_Document images with source code_.
%%

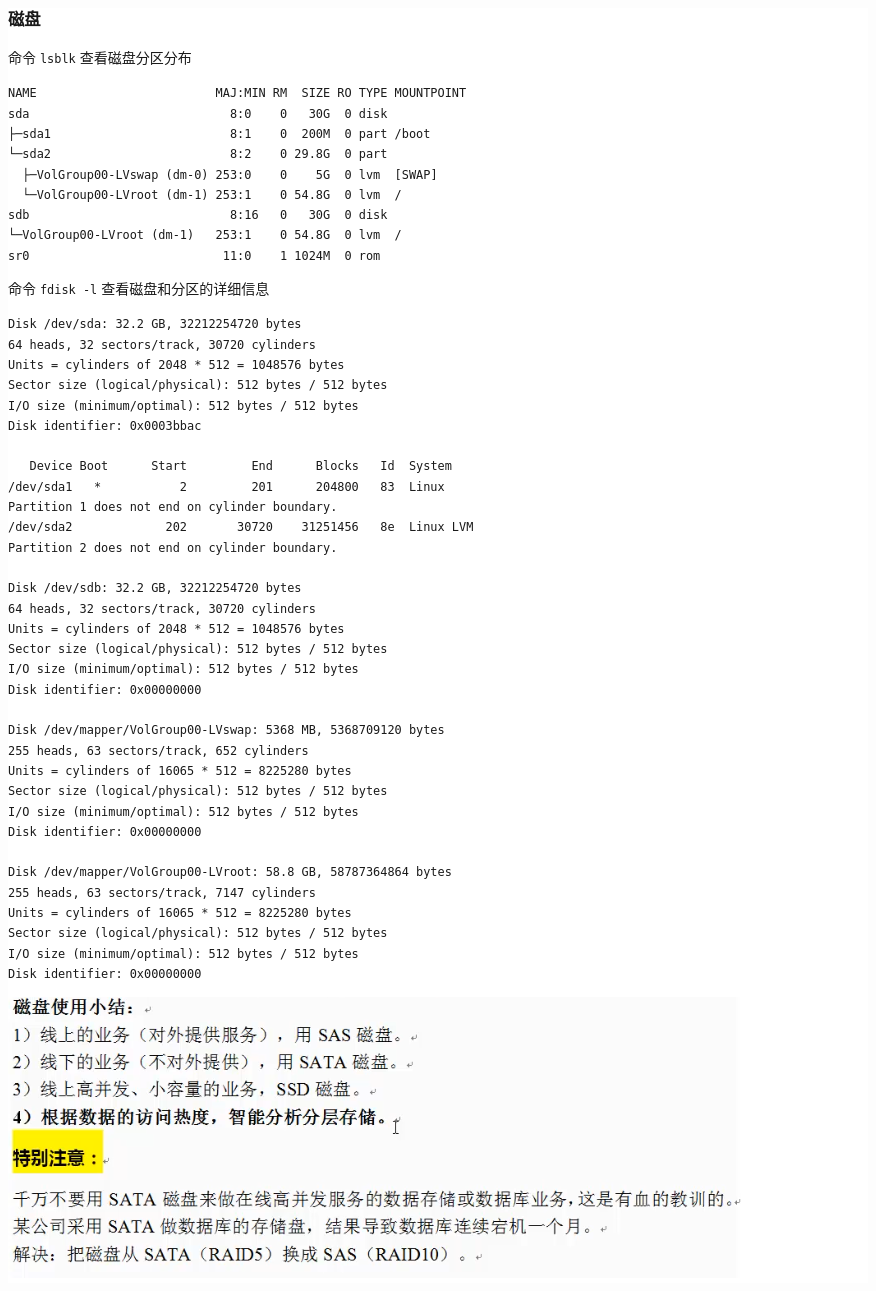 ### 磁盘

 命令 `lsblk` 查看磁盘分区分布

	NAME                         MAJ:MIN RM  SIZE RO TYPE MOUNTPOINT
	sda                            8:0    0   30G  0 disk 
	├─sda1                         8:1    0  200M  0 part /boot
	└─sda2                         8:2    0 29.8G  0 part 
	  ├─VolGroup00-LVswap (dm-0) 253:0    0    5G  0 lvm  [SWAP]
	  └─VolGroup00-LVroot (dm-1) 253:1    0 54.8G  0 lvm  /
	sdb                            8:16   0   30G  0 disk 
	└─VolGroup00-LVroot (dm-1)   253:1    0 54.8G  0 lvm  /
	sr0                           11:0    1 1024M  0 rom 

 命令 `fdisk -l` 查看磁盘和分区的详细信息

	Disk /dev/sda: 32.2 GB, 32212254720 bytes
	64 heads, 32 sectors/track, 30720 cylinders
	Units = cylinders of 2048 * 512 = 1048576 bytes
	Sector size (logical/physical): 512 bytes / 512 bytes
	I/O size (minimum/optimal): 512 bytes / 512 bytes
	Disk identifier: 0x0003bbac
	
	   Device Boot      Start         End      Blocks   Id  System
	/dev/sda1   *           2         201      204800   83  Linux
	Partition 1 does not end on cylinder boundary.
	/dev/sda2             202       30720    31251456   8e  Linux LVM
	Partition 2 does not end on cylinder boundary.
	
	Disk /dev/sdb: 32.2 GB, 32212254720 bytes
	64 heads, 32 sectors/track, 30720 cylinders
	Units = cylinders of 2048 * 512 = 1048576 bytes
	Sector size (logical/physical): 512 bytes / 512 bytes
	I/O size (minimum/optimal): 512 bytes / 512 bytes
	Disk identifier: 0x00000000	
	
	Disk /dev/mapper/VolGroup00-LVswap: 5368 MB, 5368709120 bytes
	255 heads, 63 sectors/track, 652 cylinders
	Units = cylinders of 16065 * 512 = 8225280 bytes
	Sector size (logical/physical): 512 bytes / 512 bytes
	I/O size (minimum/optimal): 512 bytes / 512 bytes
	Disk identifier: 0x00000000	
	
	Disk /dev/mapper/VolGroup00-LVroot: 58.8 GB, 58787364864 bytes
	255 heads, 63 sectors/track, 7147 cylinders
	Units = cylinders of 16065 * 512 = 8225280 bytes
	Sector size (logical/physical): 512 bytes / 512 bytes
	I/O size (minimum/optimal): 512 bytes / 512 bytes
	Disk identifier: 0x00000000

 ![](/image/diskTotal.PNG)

%%
%%

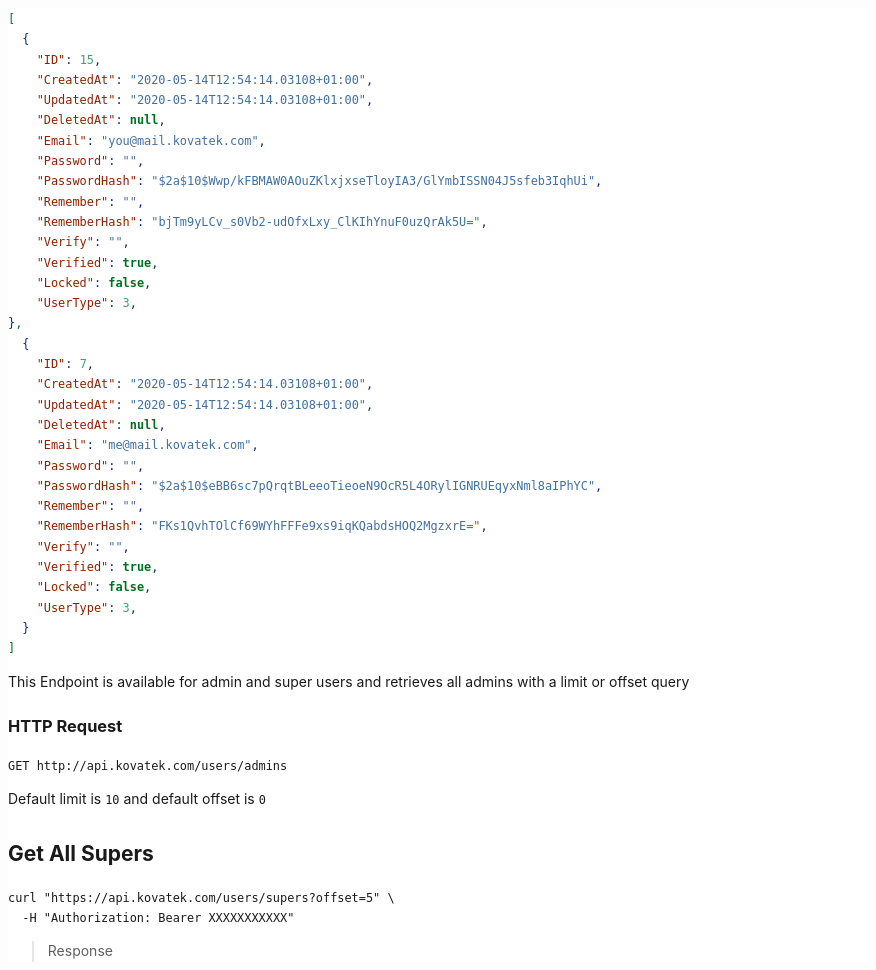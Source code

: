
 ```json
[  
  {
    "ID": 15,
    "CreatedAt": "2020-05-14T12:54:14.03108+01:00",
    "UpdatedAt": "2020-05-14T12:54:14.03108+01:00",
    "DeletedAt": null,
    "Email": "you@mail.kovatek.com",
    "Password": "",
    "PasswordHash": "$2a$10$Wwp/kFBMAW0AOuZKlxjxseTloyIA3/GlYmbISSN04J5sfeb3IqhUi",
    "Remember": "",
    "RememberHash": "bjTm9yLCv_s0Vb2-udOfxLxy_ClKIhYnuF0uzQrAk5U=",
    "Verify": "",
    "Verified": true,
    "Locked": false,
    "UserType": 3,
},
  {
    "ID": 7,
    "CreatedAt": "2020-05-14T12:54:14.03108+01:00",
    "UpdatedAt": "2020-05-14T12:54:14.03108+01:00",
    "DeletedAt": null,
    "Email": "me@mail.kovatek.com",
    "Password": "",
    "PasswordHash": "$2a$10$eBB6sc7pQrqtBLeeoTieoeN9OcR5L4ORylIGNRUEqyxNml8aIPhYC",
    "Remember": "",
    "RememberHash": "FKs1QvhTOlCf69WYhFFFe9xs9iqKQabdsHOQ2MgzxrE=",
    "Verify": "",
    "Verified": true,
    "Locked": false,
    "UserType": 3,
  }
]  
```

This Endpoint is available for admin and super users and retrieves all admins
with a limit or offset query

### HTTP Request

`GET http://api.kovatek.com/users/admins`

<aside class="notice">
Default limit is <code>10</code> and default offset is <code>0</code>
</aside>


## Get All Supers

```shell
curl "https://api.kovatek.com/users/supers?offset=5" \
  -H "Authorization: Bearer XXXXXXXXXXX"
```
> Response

%%
%%

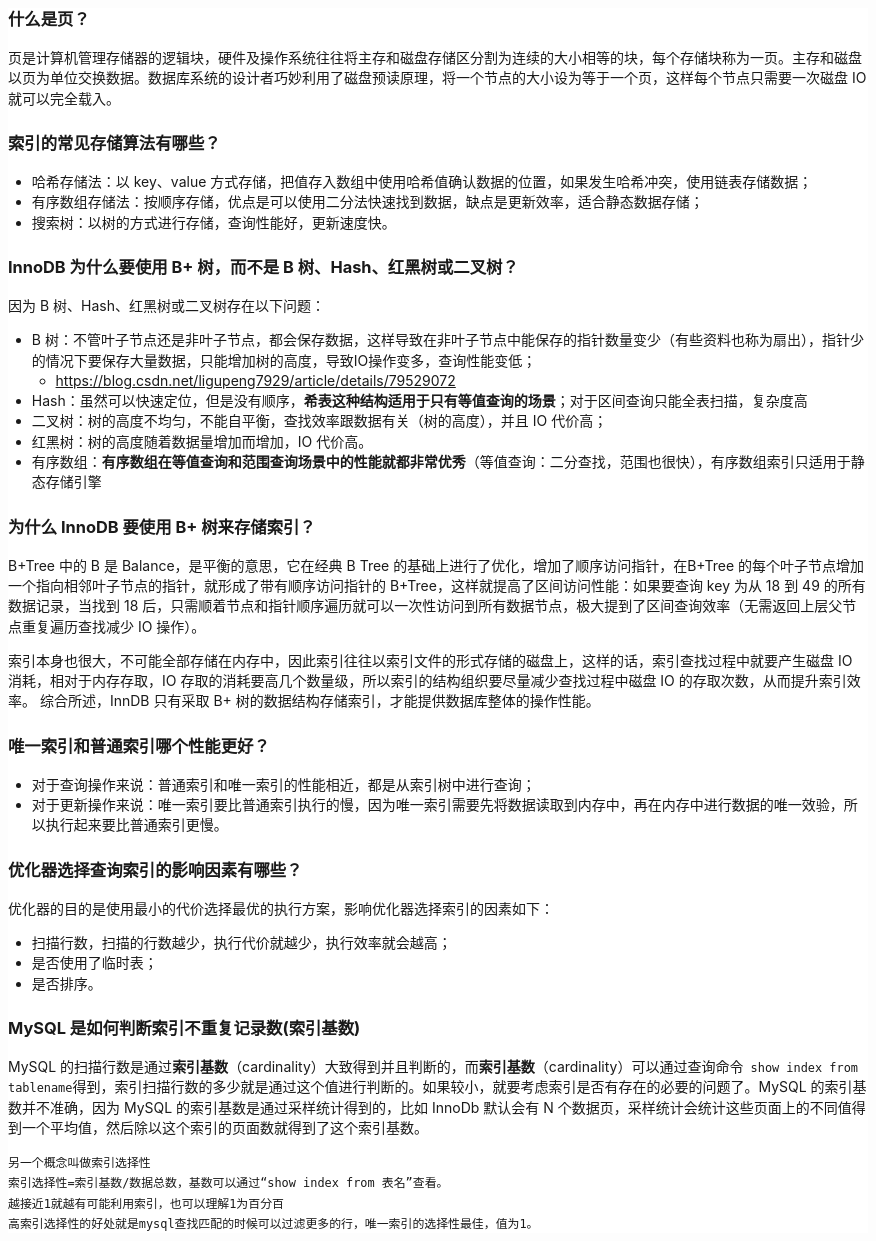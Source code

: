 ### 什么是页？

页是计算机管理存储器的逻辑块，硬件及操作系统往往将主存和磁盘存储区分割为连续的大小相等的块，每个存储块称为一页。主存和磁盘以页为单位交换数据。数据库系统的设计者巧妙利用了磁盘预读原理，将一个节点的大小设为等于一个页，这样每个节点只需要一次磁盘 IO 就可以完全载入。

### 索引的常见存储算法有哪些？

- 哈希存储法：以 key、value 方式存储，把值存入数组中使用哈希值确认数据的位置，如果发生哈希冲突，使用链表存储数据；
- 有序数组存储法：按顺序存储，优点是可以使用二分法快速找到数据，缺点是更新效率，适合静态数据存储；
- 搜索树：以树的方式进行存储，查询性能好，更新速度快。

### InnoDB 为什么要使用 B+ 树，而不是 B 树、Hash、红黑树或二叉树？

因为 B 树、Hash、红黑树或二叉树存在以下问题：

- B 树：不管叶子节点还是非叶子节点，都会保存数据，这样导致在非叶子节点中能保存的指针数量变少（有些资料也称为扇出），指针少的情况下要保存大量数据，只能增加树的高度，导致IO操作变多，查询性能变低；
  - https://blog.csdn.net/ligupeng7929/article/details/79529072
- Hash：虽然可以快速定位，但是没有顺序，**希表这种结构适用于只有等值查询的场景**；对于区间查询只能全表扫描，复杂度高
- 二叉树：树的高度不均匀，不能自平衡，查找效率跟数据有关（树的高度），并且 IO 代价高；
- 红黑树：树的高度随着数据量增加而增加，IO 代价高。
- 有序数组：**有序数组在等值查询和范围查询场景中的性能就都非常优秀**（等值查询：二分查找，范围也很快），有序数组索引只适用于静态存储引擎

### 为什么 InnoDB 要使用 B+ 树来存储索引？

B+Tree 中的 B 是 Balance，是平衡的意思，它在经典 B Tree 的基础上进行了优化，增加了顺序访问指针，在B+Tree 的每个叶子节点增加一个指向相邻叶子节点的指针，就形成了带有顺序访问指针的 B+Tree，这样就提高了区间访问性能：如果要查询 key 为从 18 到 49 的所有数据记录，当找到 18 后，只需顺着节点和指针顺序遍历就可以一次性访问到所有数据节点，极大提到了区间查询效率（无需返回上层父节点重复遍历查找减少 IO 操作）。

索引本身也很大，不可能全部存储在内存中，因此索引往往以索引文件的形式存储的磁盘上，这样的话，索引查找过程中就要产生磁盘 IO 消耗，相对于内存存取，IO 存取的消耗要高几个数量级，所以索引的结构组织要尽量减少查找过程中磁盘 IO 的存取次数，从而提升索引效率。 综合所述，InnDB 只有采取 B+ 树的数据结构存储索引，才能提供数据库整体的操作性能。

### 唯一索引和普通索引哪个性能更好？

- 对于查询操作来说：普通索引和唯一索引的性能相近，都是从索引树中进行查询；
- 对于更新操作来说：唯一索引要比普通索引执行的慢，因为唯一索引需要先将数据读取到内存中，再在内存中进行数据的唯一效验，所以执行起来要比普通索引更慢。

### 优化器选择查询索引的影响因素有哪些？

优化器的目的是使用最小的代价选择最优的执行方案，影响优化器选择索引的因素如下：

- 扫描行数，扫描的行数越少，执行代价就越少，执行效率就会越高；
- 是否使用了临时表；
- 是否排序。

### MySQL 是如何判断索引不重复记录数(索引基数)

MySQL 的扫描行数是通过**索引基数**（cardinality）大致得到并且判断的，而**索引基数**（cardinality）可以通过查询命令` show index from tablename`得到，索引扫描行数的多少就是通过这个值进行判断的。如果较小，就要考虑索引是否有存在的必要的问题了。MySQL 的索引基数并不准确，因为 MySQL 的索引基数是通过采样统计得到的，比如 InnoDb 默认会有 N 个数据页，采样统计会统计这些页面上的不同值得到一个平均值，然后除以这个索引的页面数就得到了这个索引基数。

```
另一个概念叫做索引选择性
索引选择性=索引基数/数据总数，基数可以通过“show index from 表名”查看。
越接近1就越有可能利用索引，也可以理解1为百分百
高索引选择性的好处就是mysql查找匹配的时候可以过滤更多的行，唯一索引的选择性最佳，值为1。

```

%%

_What is required_.
Among the records above, which lines hold the word "kovatek"? Copy each one.

_Answer box_.
    "Email": "you@mail.kovatek.com",
    "Email": "me@mail.kovatek.com",
`GET http://api.kovatek.com/users/admins`
curl "https://api.kovatek.com/users/supers?offset=5" \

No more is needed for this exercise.